Так же было и в Ярмоте. Первые обыски местная полиция проводила вяло. Большинство беженцев могли спрятаться в домах или сбежать через заднюю дверь. Обыски, однако, становились все более настойчивыми и методичными. Власти сформировали спецотряды полиции, единственной задачей которых была охота на еврейских беженцев. Без предупреждения эти отряды силой входили в каждый дом, выбивая, если необходимо, двери и зачастую переворачивая дом вверх дном в поисках добычи.
Достаточно скоро кто-то донес на меня, и явилась полиция. Они обыскали весь дом, но не заглянули под кровать, где я прятался. Через два дня они вернулись. На этот раз они осматривали каждую комнату и каждый закуток дома: кладовки, подвал, чердак. Хотя на этот раз они проводили обыск тщательнее, мы тоже подготовились: дядя и двоюродный брат показали мне маленькую дверцу на чердаке, ведущую на крышу. С дороги невозможно было увидеть меня на крыше. Когда они, наконец, ушли, нам не стало легче: мы знали, что они придут опять.

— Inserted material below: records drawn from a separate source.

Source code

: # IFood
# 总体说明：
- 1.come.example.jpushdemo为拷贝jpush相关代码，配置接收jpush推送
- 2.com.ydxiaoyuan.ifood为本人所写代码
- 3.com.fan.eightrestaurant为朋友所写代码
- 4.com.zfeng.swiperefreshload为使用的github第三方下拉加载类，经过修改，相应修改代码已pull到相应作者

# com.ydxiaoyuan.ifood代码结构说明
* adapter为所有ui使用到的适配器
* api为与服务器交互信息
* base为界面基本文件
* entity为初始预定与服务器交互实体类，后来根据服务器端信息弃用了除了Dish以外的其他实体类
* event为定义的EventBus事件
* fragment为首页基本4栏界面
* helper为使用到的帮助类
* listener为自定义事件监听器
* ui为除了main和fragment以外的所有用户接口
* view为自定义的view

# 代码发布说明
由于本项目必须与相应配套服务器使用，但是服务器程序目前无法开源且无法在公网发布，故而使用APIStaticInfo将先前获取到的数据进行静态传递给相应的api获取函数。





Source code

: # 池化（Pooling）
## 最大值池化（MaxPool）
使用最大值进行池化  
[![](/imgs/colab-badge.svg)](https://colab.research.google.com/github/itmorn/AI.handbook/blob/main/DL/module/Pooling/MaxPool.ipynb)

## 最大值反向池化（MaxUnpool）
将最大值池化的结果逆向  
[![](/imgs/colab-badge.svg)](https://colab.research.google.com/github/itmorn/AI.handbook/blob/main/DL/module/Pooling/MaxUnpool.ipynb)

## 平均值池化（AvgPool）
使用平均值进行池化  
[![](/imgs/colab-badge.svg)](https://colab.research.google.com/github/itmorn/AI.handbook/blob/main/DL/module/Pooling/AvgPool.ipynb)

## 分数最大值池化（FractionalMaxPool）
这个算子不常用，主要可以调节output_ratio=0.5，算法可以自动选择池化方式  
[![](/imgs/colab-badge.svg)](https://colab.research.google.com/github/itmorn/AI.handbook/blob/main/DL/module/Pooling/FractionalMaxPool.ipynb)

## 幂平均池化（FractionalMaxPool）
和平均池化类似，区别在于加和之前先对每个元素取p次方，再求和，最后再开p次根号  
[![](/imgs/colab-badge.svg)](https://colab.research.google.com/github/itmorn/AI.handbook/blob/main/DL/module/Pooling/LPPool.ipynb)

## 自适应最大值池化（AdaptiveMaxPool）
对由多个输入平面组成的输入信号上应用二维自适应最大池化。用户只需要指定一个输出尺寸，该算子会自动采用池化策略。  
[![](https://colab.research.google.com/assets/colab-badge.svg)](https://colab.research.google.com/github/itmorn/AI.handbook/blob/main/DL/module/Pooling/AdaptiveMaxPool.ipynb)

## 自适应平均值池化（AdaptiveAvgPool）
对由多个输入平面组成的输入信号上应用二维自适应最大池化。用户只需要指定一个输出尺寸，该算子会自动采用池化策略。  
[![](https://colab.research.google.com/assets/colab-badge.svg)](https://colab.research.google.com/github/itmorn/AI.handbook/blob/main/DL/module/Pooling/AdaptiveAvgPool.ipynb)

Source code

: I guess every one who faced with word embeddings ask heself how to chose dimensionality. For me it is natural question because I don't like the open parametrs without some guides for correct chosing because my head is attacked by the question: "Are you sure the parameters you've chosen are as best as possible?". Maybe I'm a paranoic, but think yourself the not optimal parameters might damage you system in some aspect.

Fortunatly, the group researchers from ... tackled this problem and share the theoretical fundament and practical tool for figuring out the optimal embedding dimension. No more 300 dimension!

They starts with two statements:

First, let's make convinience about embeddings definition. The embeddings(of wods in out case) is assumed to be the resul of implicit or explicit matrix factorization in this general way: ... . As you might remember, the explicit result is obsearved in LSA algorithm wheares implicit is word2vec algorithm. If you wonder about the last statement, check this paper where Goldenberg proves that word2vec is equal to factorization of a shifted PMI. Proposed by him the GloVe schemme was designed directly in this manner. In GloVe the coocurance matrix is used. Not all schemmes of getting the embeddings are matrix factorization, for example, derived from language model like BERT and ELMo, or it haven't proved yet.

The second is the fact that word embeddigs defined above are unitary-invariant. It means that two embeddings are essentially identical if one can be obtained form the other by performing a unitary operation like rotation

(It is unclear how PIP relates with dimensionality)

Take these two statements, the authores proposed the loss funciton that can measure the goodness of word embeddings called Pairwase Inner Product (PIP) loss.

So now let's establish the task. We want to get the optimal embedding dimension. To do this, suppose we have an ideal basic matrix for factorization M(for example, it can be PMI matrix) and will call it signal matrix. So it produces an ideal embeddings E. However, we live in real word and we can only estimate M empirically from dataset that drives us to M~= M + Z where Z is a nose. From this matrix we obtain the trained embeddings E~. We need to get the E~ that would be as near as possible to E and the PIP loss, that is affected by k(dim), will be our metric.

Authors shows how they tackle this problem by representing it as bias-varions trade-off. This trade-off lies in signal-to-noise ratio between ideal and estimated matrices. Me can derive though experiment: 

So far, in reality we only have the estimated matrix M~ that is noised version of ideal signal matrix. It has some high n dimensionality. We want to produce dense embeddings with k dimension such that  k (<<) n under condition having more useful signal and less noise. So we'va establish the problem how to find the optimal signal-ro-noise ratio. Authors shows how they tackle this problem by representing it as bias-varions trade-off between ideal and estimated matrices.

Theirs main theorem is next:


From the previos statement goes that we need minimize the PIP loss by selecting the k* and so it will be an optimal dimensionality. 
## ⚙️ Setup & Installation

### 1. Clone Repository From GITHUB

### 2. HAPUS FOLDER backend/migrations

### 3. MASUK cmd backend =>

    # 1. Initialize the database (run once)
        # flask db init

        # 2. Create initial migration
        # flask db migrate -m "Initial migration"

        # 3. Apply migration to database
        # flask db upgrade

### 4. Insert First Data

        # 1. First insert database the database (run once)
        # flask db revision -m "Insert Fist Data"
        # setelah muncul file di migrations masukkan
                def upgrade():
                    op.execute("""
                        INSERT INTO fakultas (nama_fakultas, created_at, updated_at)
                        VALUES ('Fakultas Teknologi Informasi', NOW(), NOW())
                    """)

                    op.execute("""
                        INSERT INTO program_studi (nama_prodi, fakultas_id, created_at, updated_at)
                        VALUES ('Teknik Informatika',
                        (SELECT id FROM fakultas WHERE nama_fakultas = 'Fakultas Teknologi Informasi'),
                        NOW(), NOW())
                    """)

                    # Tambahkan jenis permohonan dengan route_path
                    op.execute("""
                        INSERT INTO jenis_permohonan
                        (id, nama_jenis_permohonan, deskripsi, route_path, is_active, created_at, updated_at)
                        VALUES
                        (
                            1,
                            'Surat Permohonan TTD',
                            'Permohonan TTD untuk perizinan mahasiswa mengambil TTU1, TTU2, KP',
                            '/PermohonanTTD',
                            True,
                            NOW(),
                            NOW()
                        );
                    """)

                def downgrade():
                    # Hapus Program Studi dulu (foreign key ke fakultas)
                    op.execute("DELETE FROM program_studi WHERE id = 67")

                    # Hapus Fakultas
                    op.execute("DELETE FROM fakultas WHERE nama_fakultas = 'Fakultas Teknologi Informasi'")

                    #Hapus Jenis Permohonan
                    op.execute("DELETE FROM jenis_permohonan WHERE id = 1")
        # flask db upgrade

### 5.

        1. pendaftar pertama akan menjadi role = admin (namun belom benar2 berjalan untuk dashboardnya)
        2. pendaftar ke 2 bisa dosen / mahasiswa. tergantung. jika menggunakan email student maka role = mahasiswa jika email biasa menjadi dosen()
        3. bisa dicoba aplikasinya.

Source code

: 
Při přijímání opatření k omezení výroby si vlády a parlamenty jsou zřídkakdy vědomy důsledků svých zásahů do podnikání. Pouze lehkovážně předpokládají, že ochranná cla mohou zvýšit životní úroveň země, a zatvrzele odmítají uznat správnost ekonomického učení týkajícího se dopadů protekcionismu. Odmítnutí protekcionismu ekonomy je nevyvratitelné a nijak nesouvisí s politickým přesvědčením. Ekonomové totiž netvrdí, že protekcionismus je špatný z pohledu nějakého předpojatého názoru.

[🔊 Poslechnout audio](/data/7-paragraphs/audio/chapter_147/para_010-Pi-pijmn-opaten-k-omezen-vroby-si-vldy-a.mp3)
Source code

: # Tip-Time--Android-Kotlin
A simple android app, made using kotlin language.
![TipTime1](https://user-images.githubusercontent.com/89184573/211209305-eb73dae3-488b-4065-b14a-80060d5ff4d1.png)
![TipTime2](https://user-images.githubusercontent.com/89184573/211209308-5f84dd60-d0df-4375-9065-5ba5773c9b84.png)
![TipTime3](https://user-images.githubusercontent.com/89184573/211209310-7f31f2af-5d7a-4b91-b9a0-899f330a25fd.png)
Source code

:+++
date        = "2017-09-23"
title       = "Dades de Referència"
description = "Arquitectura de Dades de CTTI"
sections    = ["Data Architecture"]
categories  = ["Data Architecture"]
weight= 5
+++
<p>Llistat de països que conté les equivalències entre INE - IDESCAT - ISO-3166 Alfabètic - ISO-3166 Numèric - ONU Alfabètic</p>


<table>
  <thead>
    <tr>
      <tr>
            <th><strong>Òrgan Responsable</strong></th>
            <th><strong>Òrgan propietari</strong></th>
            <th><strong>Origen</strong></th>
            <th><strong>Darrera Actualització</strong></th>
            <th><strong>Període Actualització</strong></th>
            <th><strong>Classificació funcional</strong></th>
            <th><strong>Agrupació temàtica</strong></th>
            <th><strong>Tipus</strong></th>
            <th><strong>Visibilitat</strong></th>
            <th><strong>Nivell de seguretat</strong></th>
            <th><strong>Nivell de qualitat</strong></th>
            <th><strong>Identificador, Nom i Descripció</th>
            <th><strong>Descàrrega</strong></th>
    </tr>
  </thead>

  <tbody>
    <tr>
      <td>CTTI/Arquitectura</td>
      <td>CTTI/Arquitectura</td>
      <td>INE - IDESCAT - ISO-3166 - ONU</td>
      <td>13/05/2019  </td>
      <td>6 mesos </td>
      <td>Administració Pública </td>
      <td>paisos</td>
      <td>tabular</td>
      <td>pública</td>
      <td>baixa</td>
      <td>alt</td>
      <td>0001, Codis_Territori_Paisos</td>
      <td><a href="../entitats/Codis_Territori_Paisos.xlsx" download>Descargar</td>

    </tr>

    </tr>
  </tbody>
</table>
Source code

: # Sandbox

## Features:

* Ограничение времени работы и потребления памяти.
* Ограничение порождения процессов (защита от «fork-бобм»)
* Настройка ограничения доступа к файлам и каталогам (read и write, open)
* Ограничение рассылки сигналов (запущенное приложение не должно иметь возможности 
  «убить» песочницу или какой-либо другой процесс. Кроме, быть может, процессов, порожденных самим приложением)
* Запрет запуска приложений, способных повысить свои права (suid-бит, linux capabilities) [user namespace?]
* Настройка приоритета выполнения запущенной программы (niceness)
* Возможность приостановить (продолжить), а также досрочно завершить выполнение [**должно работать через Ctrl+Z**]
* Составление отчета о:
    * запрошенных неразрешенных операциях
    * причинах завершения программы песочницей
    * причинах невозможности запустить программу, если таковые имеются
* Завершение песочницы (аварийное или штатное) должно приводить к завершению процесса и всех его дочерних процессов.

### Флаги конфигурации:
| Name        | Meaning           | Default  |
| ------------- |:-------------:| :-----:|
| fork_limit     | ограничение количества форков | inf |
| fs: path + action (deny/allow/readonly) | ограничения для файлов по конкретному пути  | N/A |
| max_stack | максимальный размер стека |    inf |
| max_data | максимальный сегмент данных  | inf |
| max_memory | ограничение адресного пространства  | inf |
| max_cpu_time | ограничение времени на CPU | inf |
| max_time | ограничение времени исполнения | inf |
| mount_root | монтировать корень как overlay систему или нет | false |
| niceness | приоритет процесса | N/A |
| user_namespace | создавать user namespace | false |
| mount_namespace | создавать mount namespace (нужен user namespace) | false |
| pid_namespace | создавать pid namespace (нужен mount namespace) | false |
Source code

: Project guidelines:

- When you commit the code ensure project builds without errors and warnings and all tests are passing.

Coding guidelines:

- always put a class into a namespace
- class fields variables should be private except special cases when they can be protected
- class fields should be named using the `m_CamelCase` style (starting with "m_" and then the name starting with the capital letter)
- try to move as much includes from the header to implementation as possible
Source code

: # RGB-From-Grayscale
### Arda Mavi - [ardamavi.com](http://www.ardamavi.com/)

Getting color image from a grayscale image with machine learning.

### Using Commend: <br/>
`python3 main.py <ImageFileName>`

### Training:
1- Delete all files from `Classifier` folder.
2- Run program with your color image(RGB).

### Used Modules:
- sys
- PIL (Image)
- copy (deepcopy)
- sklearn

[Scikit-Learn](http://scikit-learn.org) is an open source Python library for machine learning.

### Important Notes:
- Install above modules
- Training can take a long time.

Дядин товарищ, работавший в полицейском участке, подал сигнал, что полиция собирается вернуться, так как им известно, что дядя укрывает еврея-иностранца. Дядя Калман быстро соорудил укрытие на чердаке. Это была крошечная каморка, едва достаточная для одного взрослого. От входа на чердак стена этой каморки выглядела как внешняя стена. И так как она находилась в темном углу чердака, никто бы не заподозрил, что за ней скрывается комната. Когда полиция начала стучать во входную дверь, я укрылся в этой комнатке с двоюродным братом Элиэзером, который оставался со мной, чтобы меня не охватила паника, и следил, чтобы я не проронил ни звука. Если бы меня нашли, для его семьи это было бы такой же трагедией, как и для меня.
На этот раз полиция полностью обшарила дом. Нам было слышно, как они выкрикивали приказания, как с грохотом и скрипом переворачивали мебель, опустошали шкафы и разбрасывали повсюду содержимое дома, не скрывая досады. Они выкидывали все из ящиков комода и заглядывали за книжные шкафы в поисках дверей, ведущих к потайным укрытиям. Казалось, обыск длился часами; я был слишком напуган, чтобы даже дышать. Но они так и не нашли ни малейшего намека на то, что в этом доме скрываются беженцы.
Они ушли в ярости, не заполучив пленника. Прошло еще много времени, пока мы не услышали постукивающий сигнал, означающий, что полиция отошла на безопасное расстояние от нашего района. Сделав несколько вдохов, как казалось, впервые за несколько часов, мы с радостью вышли из нашего крошечного укрытия на чердак, показавшийся нам огромным.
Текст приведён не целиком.